Hashing & Crypto
Hash Functions Compared — MD5, SHA family, bcrypt, Argon2
Not all hash functions do the same job. When MD5 is still fine, why SHA-256 is the default, and why you must never hash passwords with either.
“Hash function” covers three job categories that only overlap at the edges: cryptographic digests, password-hashing functions, and fast non-cryptographic checksums. Using the wrong category for the job is how most of the industry’s password breaches happened. This guide is the practical separation.
The three categories
| Category | Goal | Examples | Speed | OK for passwords? |
|---|---|---|---|---|
| Cryptographic digest | Collision + preimage resistance | SHA-256, SHA-3, BLAKE3 | Fast | No |
| Password-hashing function | Slow on purpose, memory-hard | bcrypt, Argon2id, scrypt | Slow (tunable) | Yes — this is the job |
| Non-cryptographic checksum | Detect accidental corruption | CRC32, xxHash, MurmurHash | Very fast | No |
A common mistake is to reach for SHA-256 to “hash the password”. SHA-256 is a cryptographic digest and is extremely fast. That speed is the problem: a single GPU can compute billions of SHA-256 hashes per second against a stolen password database. Password-hashing functions (bcrypt, Argon2id) are designed to be slow and tunably expensive.
The cryptographic digests
| Algorithm | Output | Status | When to use |
|---|---|---|---|
| MD5 | 128 bit | Broken for security | Checksums only; file deduplication, cache keys |
| SHA-1 | 160 bit | Broken (SHAttered 2017) | Legacy only; Git uses it but is migrating to SHA-256 |
| SHA-256 | 256 bit | Current standard | Default choice for any cryptographic digest |
| SHA-512 | 512 bit | Current standard | Same security class; sometimes faster on 64-bit CPUs |
| SHA-3 (Keccak) | 224-512 bit | Current standard | NIST-approved alternative design; use if you need diverse primitives |
| BLAKE3 | Tunable | Modern, fast | Very fast parallel digest; newer, less battle-tested |
MD5 is not a slur word. It is broken for cryptographic use — collisions can be constructed cheaply — but it is fine for accidental-corruption detection. If you are checksumming a file against corruption in transit, MD5 or even CRC32 is faster than SHA-256 and the attack model does not matter. If you are verifying a file has not been tampered with by an attacker, you need SHA-256 or better.

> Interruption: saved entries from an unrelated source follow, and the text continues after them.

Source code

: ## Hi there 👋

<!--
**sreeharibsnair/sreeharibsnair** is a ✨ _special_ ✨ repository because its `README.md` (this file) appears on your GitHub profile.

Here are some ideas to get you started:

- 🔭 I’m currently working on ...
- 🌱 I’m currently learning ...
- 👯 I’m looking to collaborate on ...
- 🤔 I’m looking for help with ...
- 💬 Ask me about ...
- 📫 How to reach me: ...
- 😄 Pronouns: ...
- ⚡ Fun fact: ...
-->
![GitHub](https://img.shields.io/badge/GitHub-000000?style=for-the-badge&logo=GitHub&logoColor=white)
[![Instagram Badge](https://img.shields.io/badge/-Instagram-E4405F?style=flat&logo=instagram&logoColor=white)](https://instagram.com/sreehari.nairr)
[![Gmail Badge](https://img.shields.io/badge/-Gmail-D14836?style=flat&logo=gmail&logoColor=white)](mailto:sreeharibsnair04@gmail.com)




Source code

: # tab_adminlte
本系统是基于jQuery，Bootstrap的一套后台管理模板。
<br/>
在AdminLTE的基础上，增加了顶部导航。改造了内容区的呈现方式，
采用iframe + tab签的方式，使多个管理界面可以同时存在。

# These commands hash the same file with different algorithms
md5sum file.tar
sha256sum file.tar
b3sum file.tar # BLAKE3, if installed
SHA-1 survived a bit longer than MD5 because its collision cost was higher, but Google demonstrated a practical collision in 2017 (the SHAttered paper). Git still uses SHA-1 for object IDs but has a migration path to SHA-256. New systems should default to SHA-256.
Password-hashing functions
The attack model for passwords is offline: an attacker steals your database and tries to crack it on their own hardware. Your defense is to make each hash computation expensive enough that a GPU farm cannot brute-force the weak passwords before you can respond.
Two things you need:
- A slow function, parameterized so you can scale it over time as hardware gets faster.
- A unique salt per user, stored with the hash, so precomputed rainbow tables are useless.
The current recommended options, in rough order of modernity:
- Argon2id — OWASP’s 2026 recommendation. Memory-hard (attackers cannot just throw GPUs at it), side-channel resistant, won the Password Hashing Competition in 2015. Use it if your stack has a vetted library (
argon2-cffiin Python,argon2in Node,golang.org/x/crypto/argon2in Go). - bcrypt — The 1999 standard, still fine. Well-audited, ubiquitous. Cost parameter (the “work factor”) is tunable. Libraries have limits on password length (72 bytes for bcrypt) that you must handle — either truncate or pre-hash with SHA-256 before bcrypt.
- scrypt — Memory-hard like Argon2. Less used today because Argon2 subsumes its design goals, but still secure.
- PBKDF2 — FIPS-approved. Use it only if you have a compliance reason; otherwise it is strictly worse than Argon2id.
# Argon2id in Python (argon2-cffi)
from argon2 import PasswordHasher
ph = PasswordHasher(
time_cost=3, # iterations
memory_cost=64_000, # 64 MiB
parallelism=4,
)
hash_ = ph.hash("user-password")
# "$argon2id$v=19$m=65536,t=3,p=4$saltsalt...$hash..."
ph.verify(hash_, "user-password") # True
Rule: never use SHA-256, SHA-3, BLAKE3, or any plain cryptographic digest to hash passwords. Not even with a salt. Not even with multiple iterations (you are badly reimplementing PBKDF2). Use a password-hashing function.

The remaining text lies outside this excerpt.